Pattern - Hadoop HDFS data stored in a distributed filesystem
This option does get discussed on the hadoop-core-user mailing list intermittently. Can Hadoop be set up so that all HDFS files are stored into an existing distributed filesystem? This is not the same as running the Hadoop MapReduce layer against a different filesystem than HDFS, that is a different pattern . What is being discussed is bringing up the HDFS filesystem, not on a set of local disks, but on an existing clustered filesystem.
Features
- The name node is set up to keep its data in a location in the distributed filestore
- The datanodes are set to keep their data in a location in the local filesystem.
- That location is then symbolically linked to a different location in the distributed filesystem for every datanode
- Similarly, all nodes must be set up (using symbolic links) to log their data to different locations in the same filestore.
The symlink games are to avoid having separate hadoop-site.xml files for every single node. If different parts of the shared filesystem are mounted on every node, the symbolic links are not needed.
Advantages
- Integrates with existing distributed filesystems.
- Some filesystems (e.g. Lustre) have better availability guarantees than HDFS
- All log data is readable from any machine, even if the original machine has now crashed.

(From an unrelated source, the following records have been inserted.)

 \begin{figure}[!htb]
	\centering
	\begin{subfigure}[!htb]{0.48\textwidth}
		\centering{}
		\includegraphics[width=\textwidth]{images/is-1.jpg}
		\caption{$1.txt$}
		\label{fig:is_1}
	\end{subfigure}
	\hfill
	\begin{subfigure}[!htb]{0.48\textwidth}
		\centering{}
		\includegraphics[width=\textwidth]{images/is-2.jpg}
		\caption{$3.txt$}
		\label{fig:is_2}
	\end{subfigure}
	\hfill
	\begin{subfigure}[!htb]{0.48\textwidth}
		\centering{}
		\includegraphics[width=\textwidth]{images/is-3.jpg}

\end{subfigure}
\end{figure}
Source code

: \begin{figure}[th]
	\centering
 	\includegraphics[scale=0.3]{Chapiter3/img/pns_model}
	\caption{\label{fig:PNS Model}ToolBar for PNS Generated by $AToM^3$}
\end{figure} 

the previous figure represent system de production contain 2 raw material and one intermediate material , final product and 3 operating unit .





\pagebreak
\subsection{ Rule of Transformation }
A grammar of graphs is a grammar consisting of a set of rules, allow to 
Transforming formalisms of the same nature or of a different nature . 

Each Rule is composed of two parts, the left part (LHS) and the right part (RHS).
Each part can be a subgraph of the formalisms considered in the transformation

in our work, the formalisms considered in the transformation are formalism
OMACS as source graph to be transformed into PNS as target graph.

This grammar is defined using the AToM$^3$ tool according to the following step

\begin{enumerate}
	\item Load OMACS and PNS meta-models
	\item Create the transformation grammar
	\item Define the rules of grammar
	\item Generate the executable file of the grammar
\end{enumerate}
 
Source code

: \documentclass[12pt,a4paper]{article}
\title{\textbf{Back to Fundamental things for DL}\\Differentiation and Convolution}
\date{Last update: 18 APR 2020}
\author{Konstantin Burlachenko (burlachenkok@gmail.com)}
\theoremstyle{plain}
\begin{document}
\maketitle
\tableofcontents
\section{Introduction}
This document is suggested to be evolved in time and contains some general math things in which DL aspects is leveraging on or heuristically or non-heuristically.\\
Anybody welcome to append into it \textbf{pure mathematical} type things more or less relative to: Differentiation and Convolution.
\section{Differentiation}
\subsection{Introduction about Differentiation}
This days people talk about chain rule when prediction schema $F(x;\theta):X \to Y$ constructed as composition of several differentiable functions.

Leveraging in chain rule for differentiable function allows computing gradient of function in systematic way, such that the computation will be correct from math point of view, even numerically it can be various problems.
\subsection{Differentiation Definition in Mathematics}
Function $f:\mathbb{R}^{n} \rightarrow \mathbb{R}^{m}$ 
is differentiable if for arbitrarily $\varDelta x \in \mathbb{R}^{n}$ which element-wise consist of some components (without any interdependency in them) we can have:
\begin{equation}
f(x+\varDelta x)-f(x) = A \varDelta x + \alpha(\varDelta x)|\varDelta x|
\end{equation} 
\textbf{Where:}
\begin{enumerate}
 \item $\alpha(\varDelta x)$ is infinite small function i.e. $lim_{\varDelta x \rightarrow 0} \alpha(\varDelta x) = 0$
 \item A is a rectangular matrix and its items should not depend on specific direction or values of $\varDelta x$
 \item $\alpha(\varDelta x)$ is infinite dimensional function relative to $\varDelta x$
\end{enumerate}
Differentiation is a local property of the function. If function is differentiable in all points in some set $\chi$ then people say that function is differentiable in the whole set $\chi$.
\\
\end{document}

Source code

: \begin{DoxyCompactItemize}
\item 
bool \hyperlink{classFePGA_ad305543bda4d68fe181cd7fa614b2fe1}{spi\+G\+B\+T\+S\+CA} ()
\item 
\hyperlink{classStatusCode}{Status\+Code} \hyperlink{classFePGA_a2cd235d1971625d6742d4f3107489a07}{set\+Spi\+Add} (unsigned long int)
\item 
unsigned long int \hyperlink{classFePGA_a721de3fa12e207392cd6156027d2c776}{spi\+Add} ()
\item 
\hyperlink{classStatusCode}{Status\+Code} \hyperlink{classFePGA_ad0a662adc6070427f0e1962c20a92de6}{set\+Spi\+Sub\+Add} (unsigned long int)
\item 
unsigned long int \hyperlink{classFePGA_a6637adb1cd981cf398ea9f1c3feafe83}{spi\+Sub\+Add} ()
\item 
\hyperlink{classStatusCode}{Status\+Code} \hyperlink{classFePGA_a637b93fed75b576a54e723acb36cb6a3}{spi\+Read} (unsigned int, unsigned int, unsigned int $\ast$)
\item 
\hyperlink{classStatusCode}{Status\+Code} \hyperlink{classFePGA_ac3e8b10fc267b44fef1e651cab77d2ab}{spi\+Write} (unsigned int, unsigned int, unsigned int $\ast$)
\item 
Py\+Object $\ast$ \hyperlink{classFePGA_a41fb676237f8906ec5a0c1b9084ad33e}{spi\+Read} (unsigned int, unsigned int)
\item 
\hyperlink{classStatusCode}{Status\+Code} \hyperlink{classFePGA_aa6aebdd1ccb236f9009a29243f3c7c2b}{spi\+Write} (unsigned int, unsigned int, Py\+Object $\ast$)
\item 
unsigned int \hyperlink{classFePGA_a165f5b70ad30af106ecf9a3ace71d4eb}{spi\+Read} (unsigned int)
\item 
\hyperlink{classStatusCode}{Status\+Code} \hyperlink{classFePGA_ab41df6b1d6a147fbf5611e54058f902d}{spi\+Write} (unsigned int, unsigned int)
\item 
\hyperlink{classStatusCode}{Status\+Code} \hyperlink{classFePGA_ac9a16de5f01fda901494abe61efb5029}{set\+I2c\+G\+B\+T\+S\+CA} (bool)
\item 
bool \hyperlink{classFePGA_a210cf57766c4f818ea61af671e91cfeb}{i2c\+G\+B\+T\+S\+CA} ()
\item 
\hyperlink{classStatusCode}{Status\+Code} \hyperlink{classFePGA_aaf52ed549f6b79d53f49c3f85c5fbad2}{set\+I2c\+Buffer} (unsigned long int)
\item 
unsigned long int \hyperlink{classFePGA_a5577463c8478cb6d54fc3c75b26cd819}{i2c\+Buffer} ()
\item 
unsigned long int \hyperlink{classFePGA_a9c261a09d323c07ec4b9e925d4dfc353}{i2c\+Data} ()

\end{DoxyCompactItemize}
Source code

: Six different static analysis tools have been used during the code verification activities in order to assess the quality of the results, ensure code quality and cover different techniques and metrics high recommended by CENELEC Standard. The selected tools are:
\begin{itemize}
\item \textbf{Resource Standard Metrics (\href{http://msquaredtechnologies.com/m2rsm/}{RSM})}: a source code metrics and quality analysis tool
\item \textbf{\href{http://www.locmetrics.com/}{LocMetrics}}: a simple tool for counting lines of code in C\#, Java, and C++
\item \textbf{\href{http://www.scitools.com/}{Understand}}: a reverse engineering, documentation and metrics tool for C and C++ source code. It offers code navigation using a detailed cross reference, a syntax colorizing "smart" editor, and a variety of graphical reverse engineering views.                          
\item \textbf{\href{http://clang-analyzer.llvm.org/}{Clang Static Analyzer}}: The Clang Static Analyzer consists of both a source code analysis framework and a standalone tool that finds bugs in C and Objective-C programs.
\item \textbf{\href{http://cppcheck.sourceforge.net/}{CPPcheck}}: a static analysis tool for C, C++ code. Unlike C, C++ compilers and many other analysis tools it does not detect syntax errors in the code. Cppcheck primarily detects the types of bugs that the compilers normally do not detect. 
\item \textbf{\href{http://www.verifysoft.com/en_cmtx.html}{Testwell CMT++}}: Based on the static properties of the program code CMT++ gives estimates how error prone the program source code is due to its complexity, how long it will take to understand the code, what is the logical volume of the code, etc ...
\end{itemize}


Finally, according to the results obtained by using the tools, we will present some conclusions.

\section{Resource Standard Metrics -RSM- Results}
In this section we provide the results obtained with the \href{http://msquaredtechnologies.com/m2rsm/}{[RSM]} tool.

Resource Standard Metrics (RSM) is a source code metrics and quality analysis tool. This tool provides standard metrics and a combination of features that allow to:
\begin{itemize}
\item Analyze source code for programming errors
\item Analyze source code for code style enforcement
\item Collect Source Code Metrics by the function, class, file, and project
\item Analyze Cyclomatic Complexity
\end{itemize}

- Diskless machines and machines with small SSD filesystems can be brought into the cluster.
Disadvantages
- All data locality is lost. Network traffic may be much higher. This does not scale to large clusters.
- The scripts to estimate available disk space may not work reliably.
- There is still a namenode, which is a point of failure for the cluster.
- Security is downgraded to that of HDFS; the security features of the underlying filesystem are lost.